- _EXERCISE_:
Below are several entries. Transcribe exactly those lines that fall from the one with "de l’aide actualisable</span><span" through the one with "Windows PowerShell users.</span></span>", end lines included.

- _DATASET CONTENT_:
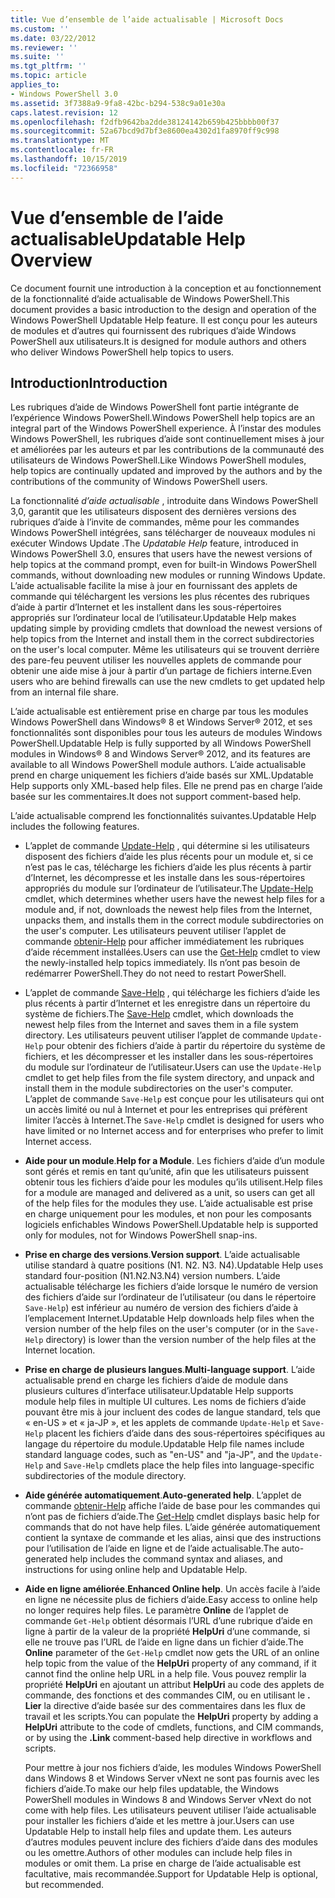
 ```yaml
---
title: Vue d’ensemble de l’aide actualisable | Microsoft Docs
ms.custom: ''
ms.date: 03/22/2012
ms.reviewer: ''
ms.suite: ''
ms.tgt_pltfrm: ''
ms.topic: article
applies_to:
- Windows PowerShell 3.0
ms.assetid: 3f7388a9-9fa8-42bc-b294-538c9a01e30a
caps.latest.revision: 12
ms.openlocfilehash: f2dfb9642ba2dde38124142b659b425bbbb00f37
ms.sourcegitcommit: 52a67bcd9d7bf3e8600ea4302d1fa8970ff9c998
ms.translationtype: MT
ms.contentlocale: fr-FR
ms.lasthandoff: 10/15/2019
ms.locfileid: "72366958"
---
```

# <a name="updatable-help-overview"></a><span data-ttu-id="cab9a-102">Vue d’ensemble de l’aide actualisable</span><span class="sxs-lookup"><span data-stu-id="cab9a-102">Updatable Help Overview</span></span>

<span data-ttu-id="cab9a-103">Ce document fournit une introduction à la conception et au fonctionnement de la fonctionnalité d’aide actualisable de Windows PowerShell.</span><span class="sxs-lookup"><span data-stu-id="cab9a-103">This document provides a basic introduction to the design and operation of the Windows PowerShell Updatable Help feature.</span></span> <span data-ttu-id="cab9a-104">Il est conçu pour les auteurs de modules et d’autres qui fournissent des rubriques d’aide Windows PowerShell aux utilisateurs.</span><span class="sxs-lookup"><span data-stu-id="cab9a-104">It is designed for module authors and others who deliver Windows PowerShell help topics to users.</span></span>

## <a name="introduction"></a><span data-ttu-id="cab9a-105">Introduction</span><span class="sxs-lookup"><span data-stu-id="cab9a-105">Introduction</span></span>

<span data-ttu-id="cab9a-106">Les rubriques d’aide de Windows PowerShell font partie intégrante de l’expérience Windows PowerShell.</span><span class="sxs-lookup"><span data-stu-id="cab9a-106">Windows PowerShell help topics are an integral part of the Windows PowerShell experience.</span></span> <span data-ttu-id="cab9a-107">À l’instar des modules Windows PowerShell, les rubriques d’aide sont continuellement mises à jour et améliorées par les auteurs et par les contributions de la communauté des utilisateurs de Windows PowerShell.</span><span class="sxs-lookup"><span data-stu-id="cab9a-107">Like Windows PowerShell modules, help topics are continually updated and improved by the authors and by the contributions of the community of Windows PowerShell users.</span></span>

<span data-ttu-id="cab9a-108">La fonctionnalité *d’aide actualisable* , introduite dans Windows PowerShell 3,0, garantit que les utilisateurs disposent des dernières versions des rubriques d’aide à l’invite de commandes, même pour les commandes Windows PowerShell intégrées, sans télécharger de nouveaux modules ni exécuter Windows Update .</span><span class="sxs-lookup"><span data-stu-id="cab9a-108">The *Updatable Help* feature, introduced in Windows PowerShell 3.0, ensures that users have the newest versions of help topics at the command prompt, even for built-in Windows PowerShell commands, without downloading new modules or running Windows Update.</span></span> <span data-ttu-id="cab9a-109">L’aide actualisable facilite la mise à jour en fournissant des applets de commande qui téléchargent les versions les plus récentes des rubriques d’aide à partir d’Internet et les installent dans les sous-répertoires appropriés sur l’ordinateur local de l’utilisateur.</span><span class="sxs-lookup"><span data-stu-id="cab9a-109">Updatable Help makes updating simple by providing cmdlets that download the newest versions of help topics from the Internet and install them in the correct subdirectories on the user's local computer.</span></span> <span data-ttu-id="cab9a-110">Même les utilisateurs qui se trouvent derrière des pare-feu peuvent utiliser les nouvelles applets de commande pour obtenir une aide mise à jour à partir d’un partage de fichiers interne.</span><span class="sxs-lookup"><span data-stu-id="cab9a-110">Even users who are behind firewalls can use the new cmdlets to get updated help from an internal file share.</span></span>

<span data-ttu-id="cab9a-111">L’aide actualisable est entièrement prise en charge par tous les modules Windows PowerShell dans Windows® 8 et Windows Server® 2012, et ses fonctionnalités sont disponibles pour tous les auteurs de modules Windows PowerShell.</span><span class="sxs-lookup"><span data-stu-id="cab9a-111">Updatable Help is fully supported by all Windows PowerShell modules in Windows® 8 and Windows Server® 2012, and its features are available to all Windows PowerShell module authors.</span></span> <span data-ttu-id="cab9a-112">L’aide actualisable prend en charge uniquement les fichiers d’aide basés sur XML.</span><span class="sxs-lookup"><span data-stu-id="cab9a-112">Updatable Help supports only XML-based help files.</span></span> <span data-ttu-id="cab9a-113">Elle ne prend pas en charge l’aide basée sur les commentaires.</span><span class="sxs-lookup"><span data-stu-id="cab9a-113">It does not support comment-based help.</span></span>

<span data-ttu-id="cab9a-114">L’aide actualisable comprend les fonctionnalités suivantes.</span><span class="sxs-lookup"><span data-stu-id="cab9a-114">Updatable Help includes the following features.</span></span>

- <span data-ttu-id="cab9a-115">L’applet de commande [Update-Help](/powershell/module/Microsoft.PowerShell.Core/Update-Help) , qui détermine si les utilisateurs disposent des fichiers d’aide les plus récents pour un module et, si ce n’est pas le cas, télécharge les fichiers d’aide les plus récents à partir d’Internet, les décompresse et les installe dans les sous-répertoires appropriés du module sur l’ordinateur de l’utilisateur.</span><span class="sxs-lookup"><span data-stu-id="cab9a-115">The [Update-Help](/powershell/module/Microsoft.PowerShell.Core/Update-Help) cmdlet, which determines whether users have the newest help files for a module and, if not, downloads the newest help files from the Internet, unpacks them, and installs them in the correct module subdirectories on the user's computer.</span></span>
  <span data-ttu-id="cab9a-116">Les utilisateurs peuvent utiliser l’applet de commande [obtenir-Help](/powershell/module/Microsoft.PowerShell.Core/Get-Help) pour afficher immédiatement les rubriques d’aide récemment installées.</span><span class="sxs-lookup"><span data-stu-id="cab9a-116">Users can use the [Get-Help](/powershell/module/Microsoft.PowerShell.Core/Get-Help) cmdlet to view the newly-installed help topics immediately.</span></span>
  <span data-ttu-id="cab9a-117">Ils n’ont pas besoin de redémarrer PowerShell.</span><span class="sxs-lookup"><span data-stu-id="cab9a-117">They do not need to restart PowerShell.</span></span>

- <span data-ttu-id="cab9a-118">L’applet de commande [Save-Help](/powershell/module/Microsoft.PowerShell.Core/Save-Help) , qui télécharge les fichiers d’aide les plus récents à partir d’Internet et les enregistre dans un répertoire du système de fichiers.</span><span class="sxs-lookup"><span data-stu-id="cab9a-118">The [Save-Help](/powershell/module/Microsoft.PowerShell.Core/Save-Help) cmdlet, which downloads the newest help files from the Internet and saves them in a file system directory.</span></span> <span data-ttu-id="cab9a-119">Les utilisateurs peuvent utiliser l’applet de commande `Update-Help` pour obtenir des fichiers d’aide à partir du répertoire du système de fichiers, et les décompresser et les installer dans les sous-répertoires du module sur l’ordinateur de l’utilisateur.</span><span class="sxs-lookup"><span data-stu-id="cab9a-119">Users can use the `Update-Help` cmdlet to get help files from the file system directory, and unpack and install them in the module subdirectories on the user's computer.</span></span> <span data-ttu-id="cab9a-120">L’applet de commande `Save-Help` est conçue pour les utilisateurs qui ont un accès limité ou nul à Internet et pour les entreprises qui préfèrent limiter l’accès à Internet.</span><span class="sxs-lookup"><span data-stu-id="cab9a-120">The `Save-Help` cmdlet is designed for users who have limited or no Internet access and for enterprises who prefer to limit Internet access.</span></span>

- <span data-ttu-id="cab9a-121">**Aide pour un module**.</span><span class="sxs-lookup"><span data-stu-id="cab9a-121">**Help for a Module**.</span></span> <span data-ttu-id="cab9a-122">Les fichiers d’aide d’un module sont gérés et remis en tant qu’unité, afin que les utilisateurs puissent obtenir tous les fichiers d’aide pour les modules qu’ils utilisent.</span><span class="sxs-lookup"><span data-stu-id="cab9a-122">Help files for a module are managed and delivered as a unit, so users can get all of the help files for the modules they use.</span></span> <span data-ttu-id="cab9a-123">L’aide actualisable est prise en charge uniquement pour les modules, et non pour les composants logiciels enfichables Windows PowerShell.</span><span class="sxs-lookup"><span data-stu-id="cab9a-123">Updatable help is supported only for modules, not for Windows PowerShell snap-ins.</span></span>

- <span data-ttu-id="cab9a-124">**Prise en charge des versions**.</span><span class="sxs-lookup"><span data-stu-id="cab9a-124">**Version support**.</span></span> <span data-ttu-id="cab9a-125">L’aide actualisable utilise standard à quatre positions (N1. N2. N3. N4).</span><span class="sxs-lookup"><span data-stu-id="cab9a-125">Updatable Help uses standard four-position (N1.N2.N3.N4) version numbers.</span></span> <span data-ttu-id="cab9a-126">L’aide actualisable télécharge les fichiers d’aide lorsque le numéro de version des fichiers d’aide sur l’ordinateur de l’utilisateur (ou dans le répertoire `Save-Help`) est inférieur au numéro de version des fichiers d’aide à l’emplacement Internet.</span><span class="sxs-lookup"><span data-stu-id="cab9a-126">Updatable Help downloads help files when the version number of the help files on the user's computer (or in the `Save-Help` directory) is lower than the version number of the  help files at the Internet location.</span></span>

- <span data-ttu-id="cab9a-127">**Prise en charge de plusieurs langues**.</span><span class="sxs-lookup"><span data-stu-id="cab9a-127">**Multi-language support**.</span></span> <span data-ttu-id="cab9a-128">L’aide actualisable prend en charge les fichiers d’aide de module dans plusieurs cultures d’interface utilisateur.</span><span class="sxs-lookup"><span data-stu-id="cab9a-128">Updatable Help supports module help files in multiple UI cultures.</span></span> <span data-ttu-id="cab9a-129">Les noms de fichiers d’aide pouvant être mis à jour incluent des codes de langue standard, tels que « en-US » et « ja-JP », et les applets de commande `Update-Help` et `Save-Help` placent les fichiers d’aide dans des sous-répertoires spécifiques au langage du répertoire du module.</span><span class="sxs-lookup"><span data-stu-id="cab9a-129">Updatable Help file names include standard language codes, such as "en-US" and "ja-JP", and the `Update-Help` and `Save-Help` cmdlets place the help files into language-specific subdirectories of the module directory.</span></span>

- <span data-ttu-id="cab9a-130">**Aide générée automatiquement**.</span><span class="sxs-lookup"><span data-stu-id="cab9a-130">**Auto-generated help**.</span></span> <span data-ttu-id="cab9a-131">L’applet de commande [obtenir-Help](/powershell/module/Microsoft.PowerShell.Core/Get-Help) affiche l’aide de base pour les commandes qui n’ont pas de fichiers d’aide.</span><span class="sxs-lookup"><span data-stu-id="cab9a-131">The [Get-Help](/powershell/module/Microsoft.PowerShell.Core/Get-Help) cmdlet displays basic help for commands that do not have help files.</span></span> <span data-ttu-id="cab9a-132">L’aide générée automatiquement contient la syntaxe de commande et les alias, ainsi que des instructions pour l’utilisation de l’aide en ligne et de l’aide actualisable.</span><span class="sxs-lookup"><span data-stu-id="cab9a-132">The auto-generated help includes the command syntax and aliases, and instructions for using online help and Updatable Help.</span></span>

- <span data-ttu-id="cab9a-133">**Aide en ligne améliorée**.</span><span class="sxs-lookup"><span data-stu-id="cab9a-133">**Enhanced Online help**.</span></span> <span data-ttu-id="cab9a-134">Un accès facile à l’aide en ligne ne nécessite plus de fichiers d’aide.</span><span class="sxs-lookup"><span data-stu-id="cab9a-134">Easy access to online help no longer requires help files.</span></span> <span data-ttu-id="cab9a-135">Le paramètre **Online** de l’applet de commande `Get-Help` obtient désormais l’URL d’une rubrique d’aide en ligne à partir de la valeur de la propriété **HelpUri** d’une commande, si elle ne trouve pas l’URL de l’aide en ligne dans un fichier d’aide.</span><span class="sxs-lookup"><span data-stu-id="cab9a-135">The **Online** parameter of the `Get-Help` cmdlet now gets the URL of an online help topic from the value of the **HelpUri** property of any command, if it cannot find the online help URL in a help file.</span></span> <span data-ttu-id="cab9a-136">Vous pouvez remplir la propriété **HelpUri** en ajoutant un attribut **HelpUri** au code des applets de commande, des fonctions et des commandes CIM, ou en utilisant le **. Lier** la directive d’aide basée sur des commentaires dans les flux de travail et les scripts.</span><span class="sxs-lookup"><span data-stu-id="cab9a-136">You can populate the **HelpUri** property by adding a **HelpUri** attribute to the code of cmdlets, functions, and CIM commands, or by using the **.Link** comment-based help directive in workflows and scripts.</span></span>

  <span data-ttu-id="cab9a-137">Pour mettre à jour nos fichiers d’aide, les modules Windows PowerShell dans Windows 8 et Windows Server vNext ne sont pas fournis avec les fichiers d’aide.</span><span class="sxs-lookup"><span data-stu-id="cab9a-137">To make our help files updatable, the Windows PowerShell modules in Windows 8 and Windows Server vNext do not come with help files.</span></span> <span data-ttu-id="cab9a-138">Les utilisateurs peuvent utiliser l’aide actualisable pour installer les fichiers d’aide et les mettre à jour.</span><span class="sxs-lookup"><span data-stu-id="cab9a-138">Users can use Updatable Help to install help files and update them.</span></span> <span data-ttu-id="cab9a-139">Les auteurs d’autres modules peuvent inclure des fichiers d’aide dans des modules ou les omettre.</span><span class="sxs-lookup"><span data-stu-id="cab9a-139">Authors of other modules can include help files in modules or omit them.</span></span> <span data-ttu-id="cab9a-140">La prise en charge de l’aide actualisable est facultative, mais recommandée.</span><span class="sxs-lookup"><span data-stu-id="cab9a-140">Support for Updatable Help is optional, but recommended.</span></span>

- _OUTPUT FOR THIS EXERCISE_:
# <a name="updatable-help-overview"></a><span data-ttu-id="cab9a-102">Vue d’ensemble de l’aide actualisable</span><span class="sxs-lookup"><span data-stu-id="cab9a-102">Updatable Help Overview</span></span>

<span data-ttu-id="cab9a-103">Ce document fournit une introduction à la conception et au fonctionnement de la fonctionnalité d’aide actualisable de Windows PowerShell.</span><span class="sxs-lookup"><span data-stu-id="cab9a-103">This document provides a basic introduction to the design and operation of the Windows PowerShell Updatable Help feature.</span></span> <span data-ttu-id="cab9a-104">Il est conçu pour les auteurs de modules et d’autres qui fournissent des rubriques d’aide Windows PowerShell aux utilisateurs.</span><span class="sxs-lookup"><span data-stu-id="cab9a-104">It is designed for module authors and others who deliver Windows PowerShell help topics to users.</span></span>

## <a name="introduction"></a><span data-ttu-id="cab9a-105">Introduction</span><span class="sxs-lookup"><span data-stu-id="cab9a-105">Introduction</span></span>

<span data-ttu-id="cab9a-106">Les rubriques d’aide de Windows PowerShell font partie intégrante de l’expérience Windows PowerShell.</span><span class="sxs-lookup"><span data-stu-id="cab9a-106">Windows PowerShell help topics are an integral part of the Windows PowerShell experience.</span></span> <span data-ttu-id="cab9a-107">À l’instar des modules Windows PowerShell, les rubriques d’aide sont continuellement mises à jour et améliorées par les auteurs et par les contributions de la communauté des utilisateurs de Windows PowerShell.</span><span class="sxs-lookup"><span data-stu-id="cab9a-107">Like Windows PowerShell modules, help topics are continually updated and improved by the authors and by the contributions of the community of Windows PowerShell users.</span></span>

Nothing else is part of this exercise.